%%
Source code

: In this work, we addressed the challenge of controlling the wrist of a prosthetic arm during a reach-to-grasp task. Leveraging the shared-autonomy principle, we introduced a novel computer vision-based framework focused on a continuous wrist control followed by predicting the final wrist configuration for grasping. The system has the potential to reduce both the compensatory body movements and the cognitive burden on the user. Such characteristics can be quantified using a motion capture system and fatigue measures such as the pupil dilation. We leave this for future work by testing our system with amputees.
%%
%%
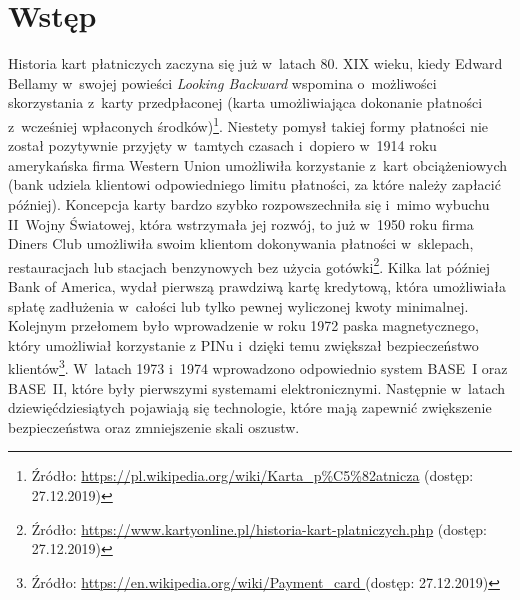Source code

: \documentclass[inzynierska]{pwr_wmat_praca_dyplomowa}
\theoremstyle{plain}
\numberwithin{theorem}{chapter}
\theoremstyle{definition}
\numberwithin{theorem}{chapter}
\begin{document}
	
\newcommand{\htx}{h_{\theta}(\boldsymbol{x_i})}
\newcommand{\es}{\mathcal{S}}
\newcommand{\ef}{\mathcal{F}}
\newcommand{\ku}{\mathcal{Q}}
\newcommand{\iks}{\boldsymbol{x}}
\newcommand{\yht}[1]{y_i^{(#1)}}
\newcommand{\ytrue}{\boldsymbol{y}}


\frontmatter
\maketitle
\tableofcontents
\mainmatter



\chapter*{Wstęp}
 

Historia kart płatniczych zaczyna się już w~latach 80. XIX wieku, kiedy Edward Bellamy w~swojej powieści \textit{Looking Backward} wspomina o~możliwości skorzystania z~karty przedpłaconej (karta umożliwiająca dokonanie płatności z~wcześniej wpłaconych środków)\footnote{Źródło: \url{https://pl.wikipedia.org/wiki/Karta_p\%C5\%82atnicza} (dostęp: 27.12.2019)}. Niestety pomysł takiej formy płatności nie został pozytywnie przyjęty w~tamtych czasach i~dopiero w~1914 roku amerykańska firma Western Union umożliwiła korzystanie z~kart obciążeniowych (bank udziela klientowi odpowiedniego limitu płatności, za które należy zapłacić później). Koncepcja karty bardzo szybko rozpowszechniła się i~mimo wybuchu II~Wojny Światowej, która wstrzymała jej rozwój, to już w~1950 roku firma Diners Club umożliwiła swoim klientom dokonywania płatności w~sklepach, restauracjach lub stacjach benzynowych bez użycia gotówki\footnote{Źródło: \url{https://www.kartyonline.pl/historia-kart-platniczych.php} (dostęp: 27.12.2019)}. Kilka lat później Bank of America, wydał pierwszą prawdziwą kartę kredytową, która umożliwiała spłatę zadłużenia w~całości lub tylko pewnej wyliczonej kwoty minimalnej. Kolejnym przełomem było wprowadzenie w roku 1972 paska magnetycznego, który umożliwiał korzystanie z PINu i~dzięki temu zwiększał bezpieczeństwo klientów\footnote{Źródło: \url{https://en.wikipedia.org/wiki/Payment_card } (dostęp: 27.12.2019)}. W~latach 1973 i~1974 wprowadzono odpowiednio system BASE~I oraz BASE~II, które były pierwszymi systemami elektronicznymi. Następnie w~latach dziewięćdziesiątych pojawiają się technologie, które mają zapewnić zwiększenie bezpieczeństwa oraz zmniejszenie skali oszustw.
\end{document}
%%
%%
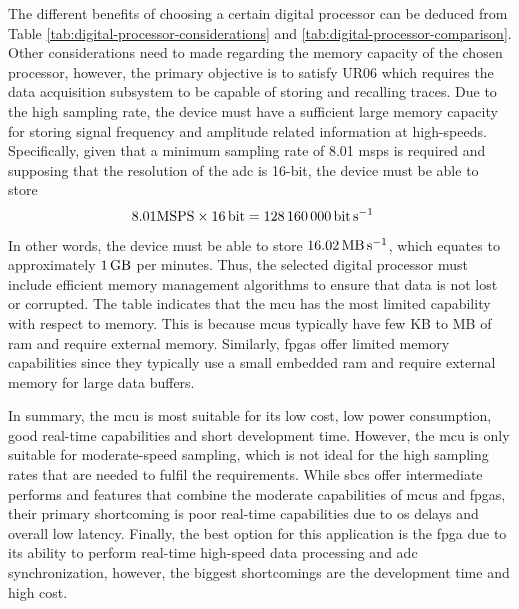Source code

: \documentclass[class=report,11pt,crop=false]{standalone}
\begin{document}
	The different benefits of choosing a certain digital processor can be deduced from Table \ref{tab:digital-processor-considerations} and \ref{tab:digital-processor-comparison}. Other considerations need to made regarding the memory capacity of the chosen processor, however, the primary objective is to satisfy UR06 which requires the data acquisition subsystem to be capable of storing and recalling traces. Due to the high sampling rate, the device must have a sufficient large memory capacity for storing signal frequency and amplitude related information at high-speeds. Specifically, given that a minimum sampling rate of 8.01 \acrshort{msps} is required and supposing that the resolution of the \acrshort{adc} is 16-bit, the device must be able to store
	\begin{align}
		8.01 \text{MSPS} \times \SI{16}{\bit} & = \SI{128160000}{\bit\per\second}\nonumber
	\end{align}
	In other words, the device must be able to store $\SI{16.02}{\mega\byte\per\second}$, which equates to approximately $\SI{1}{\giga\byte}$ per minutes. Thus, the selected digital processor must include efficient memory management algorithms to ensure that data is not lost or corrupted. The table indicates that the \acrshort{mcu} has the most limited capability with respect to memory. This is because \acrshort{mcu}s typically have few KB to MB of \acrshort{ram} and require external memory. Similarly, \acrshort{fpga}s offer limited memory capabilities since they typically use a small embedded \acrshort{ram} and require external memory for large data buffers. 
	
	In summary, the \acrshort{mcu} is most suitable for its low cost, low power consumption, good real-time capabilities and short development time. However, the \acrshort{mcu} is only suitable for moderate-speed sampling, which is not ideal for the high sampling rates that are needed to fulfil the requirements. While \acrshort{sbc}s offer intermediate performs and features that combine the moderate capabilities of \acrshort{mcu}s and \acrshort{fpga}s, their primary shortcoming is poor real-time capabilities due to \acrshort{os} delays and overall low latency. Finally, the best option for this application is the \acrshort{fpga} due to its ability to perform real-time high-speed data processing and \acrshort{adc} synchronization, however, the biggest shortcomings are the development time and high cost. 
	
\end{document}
%%
What you will do. Every line of the material above that has the string "mathcal" needs pulling out.

Problem solution.
\newcommand{\es}{\mathcal{S}}
\newcommand{\ef}{\mathcal{F}}
\newcommand{\ku}{\mathcal{Q}}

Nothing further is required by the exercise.